Saturday, March 14, 2015
Don't dare to remain bare!
This word seem to be very negative sounding or full of unhappy emotions. If you would imagine a place like this, then maybe it’s an empty room with a single bed and only you inside. That could be, right? And it is exactly where I have come from.
It is a word which is synonymous to empty. I am in a very comfortable room; where almost everything that I need is there. A cup of coffee, a liter of cooking oil, a soft pillow, a beautiful table, and an all material thing-filled life. I am happy and content at that time. It seems like I don’t need to think about anything, and that I already have everything. Well, that is good. But when I met Grace, she made me realized that this isn’t all that I need. I don’t need a comfortable life, I need a meaningful life. She emptied me as she literally took “my place” and pushed me to a new house leaving all the things I generated behind. It was too distressing. It’s not even me at all. It took my privacy, it took my happiness. It almost took my life! I thought I would never want it; my mind is playing around and could not really decide. But Grace slap me of my face and told me everything of it was just my pride. Grace presented a new meaning of bare to me, and that is unblemished. She cleared a part of my life living on the comforts and illusions of my past. She stripped off something in me that thinks I could not stay long in this new life. Grace woke me up seeing the sun shine so bright, feeling the cold breeze in my face, and hearing the rooster to crow. And one morning she even prepared a hot chocolate and a sweet pudding on the table and this time not only me eating, but others beside. My waking up is more meaningful this season. I’ve got to clean my room, to wash my clothes, to market my food alone, to jog around and to see what’s more to life. It gave me a fresher breath.

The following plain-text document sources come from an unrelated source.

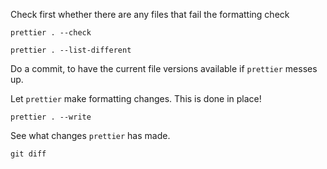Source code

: Check first whether there are any files that fail the formatting check

```shell
prettier . --check
```

```shell
prettier . --list-different
```

Do a commit, to have the current file versions available if `prettier` messes up.

Let `prettier` make formatting changes. This is done in place!

```shell
prettier . --write
```

See what changes `prettier` has made.

```shell
git diff
```
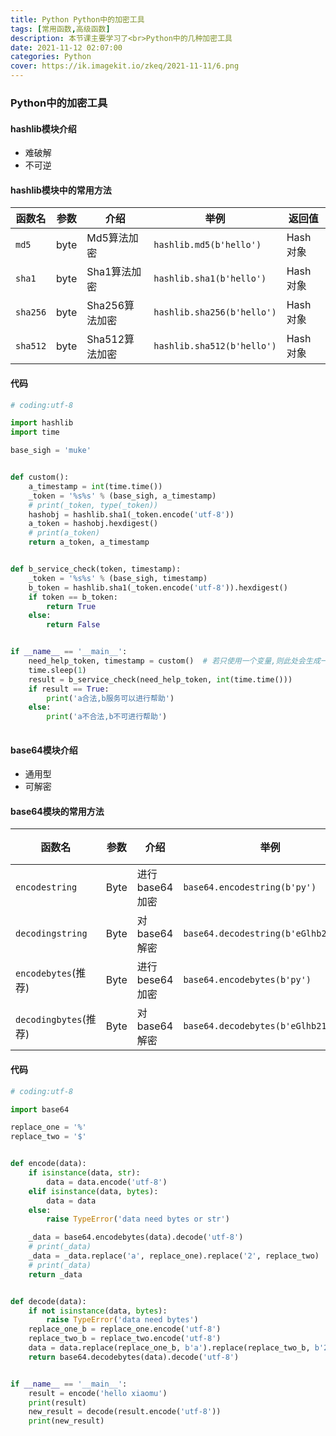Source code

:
 ```yaml
---
title: Python Python中的加密工具
tags: [常用函数,高级函数]
description: 本节课主要学习了<br>Python中的几种加密工具
date: 2021-11-12 02:07:00
categories: Python
cover: https://ik.imagekit.io/zkeq/2021-11-11/6.png
---
```


### Python中的加密工具

#### hashlib模块介绍

- 难破解
- 不可逆

#### hashlib模块中的常用方法

| 函数名   | 参数 | 介绍           | 举例                       | 返回值   |
| -------- | ---- | -------------- | -------------------------- | -------- |
| `md5`    | byte | Md5算法加密    | `hashlib.md5(b'hello')`    | Hash对象 |
| `sha1`   | byte | Sha1算法加密   | `hashlib.sha1(b'hello')`   | Hash对象 |
| `sha256` | byte | Sha256算法加密 | `hashlib.sha256(b'hello')` | Hash对象 |
| `sha512` | byte | Sha512算法加密 | `hashlib.sha512(b'hello')` | Hash对象 |

#### 代码

```python
# coding:utf-8

import hashlib
import time

base_sigh = 'muke'


def custom():
    a_timestamp = int(time.time())
    _token = '%s%s' % (base_sigh, a_timestamp)
    # print(_token, type(_token))
    hashobj = hashlib.sha1(_token.encode('utf-8'))
    a_token = hashobj.hexdigest()
    # print(a_token)
    return a_token, a_timestamp


def b_service_check(token, timestamp):
    _token = '%s%s' % (base_sigh, timestamp)
    b_token = hashlib.sha1(_token.encode('utf-8')).hexdigest()
    if token == b_token:
        return True
    else:
        return False


if __name__ == '__main__':
    need_help_token, timestamp = custom()  # 若只使用一个变量,则此处会生成一个元组传入其变量
    time.sleep(1)
    result = b_service_check(need_help_token, int(time.time()))
    if result == True:
        print('a合法,b服务可以进行帮助')
    else:
        print('a不合法,b不可进行帮助')
        
```

#### base64模块介绍

- 通用型
- 可解密

#### base64模块的常用方法

| 函数名                | 参数 | 介绍           | 举例                                 | 返回值 |
| --------------------- | ---- | -------------- | ------------------------------------ | ------ |
| `encodestring`        | Byte | 进行base64加密 | `base64.encodestring(b'py')`         | Byte   |
| `decodingstring`      | Byte | 对base64解密   | `base64.decodestring(b'eGlhb211\n')` | Byte   |
| `encodebytes`(推荐)   | Byte | 进行bese64加密 | `base64.encodebytes(b'py')`          | Byte   |
| `decodingbytes`(推荐) | Byte | 对base64解密   | `base64.decodebytes(b'eGlhb211\n')`  | Byte   |

#### 代码

```python
# coding:utf-8

import base64

replace_one = '%'
replace_two = '$'


def encode(data):
    if isinstance(data, str):
        data = data.encode('utf-8')
    elif isinstance(data, bytes):
        data = data
    else:
        raise TypeError('data need bytes or str')

    _data = base64.encodebytes(data).decode('utf-8')
    # print(_data)
    _data = _data.replace('a', replace_one).replace('2', replace_two)
    # print(_data)
    return _data


def decode(data):
    if not isinstance(data, bytes):
        raise TypeError('data need bytes')
    replace_one_b = replace_one.encode('utf-8')
    replace_two_b = replace_two.encode('utf-8')
    data = data.replace(replace_one_b, b'a').replace(replace_two_b, b'2')
    return base64.decodebytes(data).decode('utf-8')


if __name__ == '__main__':
    result = encode('hello xiaomu')
    print(result)
    new_result = decode(result.encode('utf-8'))
    print(new_result)
    
```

My new life is no longer bare as it depicts having nothing and lonesome, it has just become unblemished this time. Because I am living a life that doesn’t please me alone, but also pleases Grace. Grace emptied me so I can be filled again, and this time it’s not just a material-thing life, but a Grace-filled life. And I am so thrilled to see what lies beyond the clean, clear white walls of my new room. Thanks for coming into my life even when I do not ask, thanks for your everyday availability, Grace.
I have come to the point in my life when it is really me and Jesus alone. Meaningful.